▸ Exercise: Starting at the line that contains "# Style Guide" and ending at the line that contains "- libQGLViewer 2.6.1", the lines below are to be given again exactly, with nothing added.
====== Exercise inputs ======
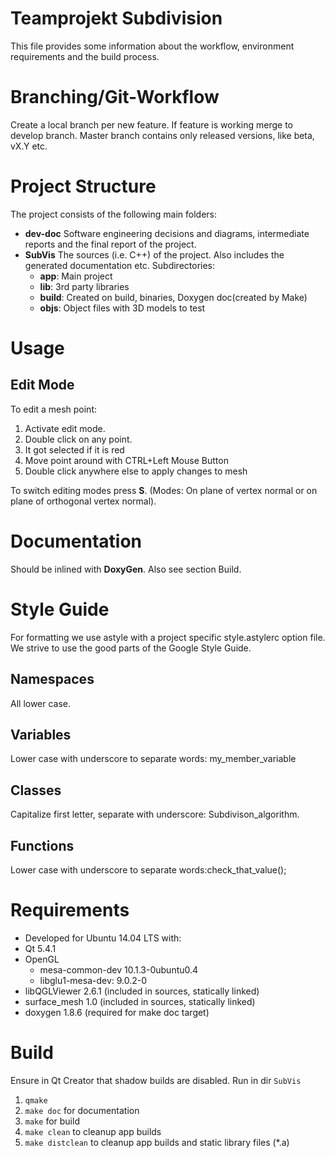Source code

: # Teamprojekt Subdivision

This file provides some information about the workflow, environment requirements and the build process.

# Branching/Git-Workflow

Create a local branch per new feature. If feature is working merge to develop branch. Master branch contains only released versions, like beta, vX.Y etc.

# Project Structure

The project consists of the following main folders:

- **dev-doc** Software engineering decisions and diagrams, intermediate reports and the final report of the project.
- **SubVis** The sources (i.e. C++) of the project. Also includes the generated documentation etc. Subdirectories:
  - **app**: Main project
  - **lib**: 3rd party libraries
  - **build**: Created on build, binaries, Doxygen doc(created by Make)
  - **objs**: Object files with 3D models to test
  
# Usage

## Edit Mode

To edit a mesh point:

1. Activate edit mode.
2. Double click on any point.
3. It got selected if it is red
4. Move point around with CTRL+Left Mouse Button
5. Double click anywhere else to apply changes to mesh

To switch editing modes press **S**. 
(Modes: On plane of vertex normal or on plane of orthogonal vertex normal).

# Documentation

Should be inlined with **DoxyGen**. Also see section Build.

# Style Guide

For formatting we use astyle with a project specific style.astylerc option file.
We strive to use the good parts of the Google Style Guide.

## Namespaces

All lower case.

## Variables

Lower case with underscore to separate words: my_member_variable

## Classes

Capitalize first letter, separate with underscore: Subdivison_algorithm.

## Functions

Lower case with underscore to separate words:check_that_value();

# Requirements

- Developed for Ubuntu 14.04 LTS with:
- Qt 5.4.1
- OpenGL 
  - mesa-common-dev 10.1.3-0ubuntu0.4
  - libglu1-mesa-dev: 9.0.2-0
- libQGLViewer 2.6.1 (included in sources, statically linked)
- surface_mesh 1.0 (included in sources, statically linked)
- doxygen 1.8.6 (required for make doc target)

# Build

Ensure in Qt Creator that shadow builds are disabled. 
Run in dir `SubVis`

1. `qmake`
2. `make doc` for documentation 
3. `make` for build
4. `make clean` to cleanup app builds
5. `make distclean` to cleanup app builds and static library files (*.a)


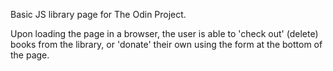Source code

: Basic JS library page for The Odin Project.

Upon loading the page in a browser, the user is able to 'check out' (delete) books from the library, or 'donate' their own using the form at the bottom of the page. 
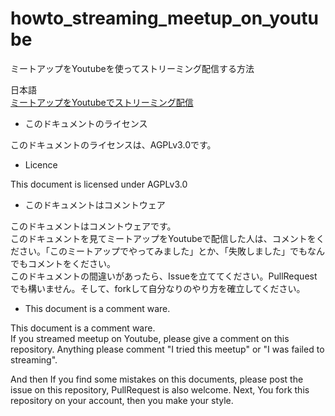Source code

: # howto_streaming_meetup_on_youtube
ミートアップをYoutubeを使ってストリーミング配信する方法

日本語  
[ミートアップをYoutubeでストリーミング配信](./ja/README.md)


* このドキュメントのライセンス

このドキュメントのライセンスは、AGPLv3.0です。

* Licence

This document is licensed under AGPLv3.0

* このドキュメントはコメントウェア

このドキュメントはコメントウェアです。  
このドキュメントを見てミートアップをYoutubeで配信した人は、コメントをください。「このミートアップでやってみました」とか、「失敗しました」でもなんでもコメントをください。  
このドキュメントの間違いがあったら、Issueを立ててください。PullRequestでも構いません。そして、forkして自分なりのやり方を確立してください。

* This document is a comment ware.

This document is a comment ware.  
If you streamed meetup on Youtube, please give a comment on this repository. Anything please comment "I tried this meetup" or "I was failed to streaming".

And then If you find some mistakes on this documents, please post the issue on this repository, PullRequest is also welcome. Next, You fork this repository on your account, then you make your style.
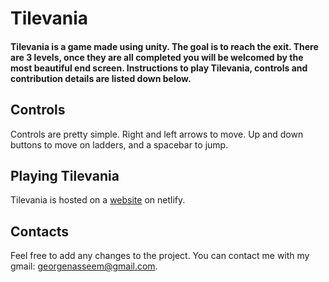 # Tilevania

#### Tilevania is a game made using unity. The goal is to reach the exit. There are 3 levels, once they are all completed you will be welcomed by the most beautiful end screen. Instructions to play Tilevania, controls and contribution details are listed down below.

## Controls
Controls are pretty simple. Right and left arrows to move. Up and down buttons to move on ladders, and a spacebar to jump.

## Playing Tilevania
Tilevania is hosted on a [website](https://tilevania.netlify.app) on netlify.

## Contacts
Feel free to add any changes to the project. 
You can contact me with my gmail: georgenasseem@gmail.com.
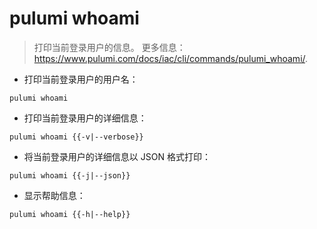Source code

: # pulumi whoami

> 打印当前登录用户的信息。
> 更多信息：<https://www.pulumi.com/docs/iac/cli/commands/pulumi_whoami/>.

- 打印当前登录用户的用户名：

`pulumi whoami`

- 打印当前登录用户的详细信息：

`pulumi whoami {{-v|--verbose}}`

- 将当前登录用户的详细信息以 JSON 格式打印：

`pulumi whoami {{-j|--json}}`

- 显示帮助信息：

`pulumi whoami {{-h|--help}}`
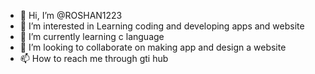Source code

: - 👋 Hi, I’m @ROSHAN1223
- 👀 I’m interested in Learning coding and developing apps and website
- 🌱 I’m currently learning c language
- 💞️ I’m looking to collaborate on making app and design a website
- 📫 How to reach me through gti hub

<!---
ROSHAN1223/ROSHAN1223 is a ✨ special ✨ repository because its `README.md` (this file) appears on your GitHub profile.
You can click the Preview link to take a look at your changes.
--->
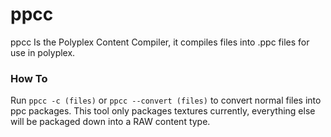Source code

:# ppcc
ppcc Is the Polyplex Content Compiler, it compiles files into .ppc files for use in polyplex.

### How To
Run `ppcc -c (files)` or `ppcc --convert (files)` to convert normal files into ppc packages.
This tool only packages textures currently, everything else will be packaged down into a RAW content type.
======
▸ Your solution:
# Style Guide

For formatting we use astyle with a project specific style.astylerc option file.
We strive to use the good parts of the Google Style Guide.

## Namespaces

All lower case.

## Variables

Lower case with underscore to separate words: my_member_variable

## Classes

Capitalize first letter, separate with underscore: Subdivison_algorithm.

## Functions

Lower case with underscore to separate words:check_that_value();

# Requirements

- Developed for Ubuntu 14.04 LTS with:
- Qt 5.4.1
- OpenGL 
  - mesa-common-dev 10.1.3-0ubuntu0.4
  - libglu1-mesa-dev: 9.0.2-0
- libQGLViewer 2.6.1 (included in sources, statically linked)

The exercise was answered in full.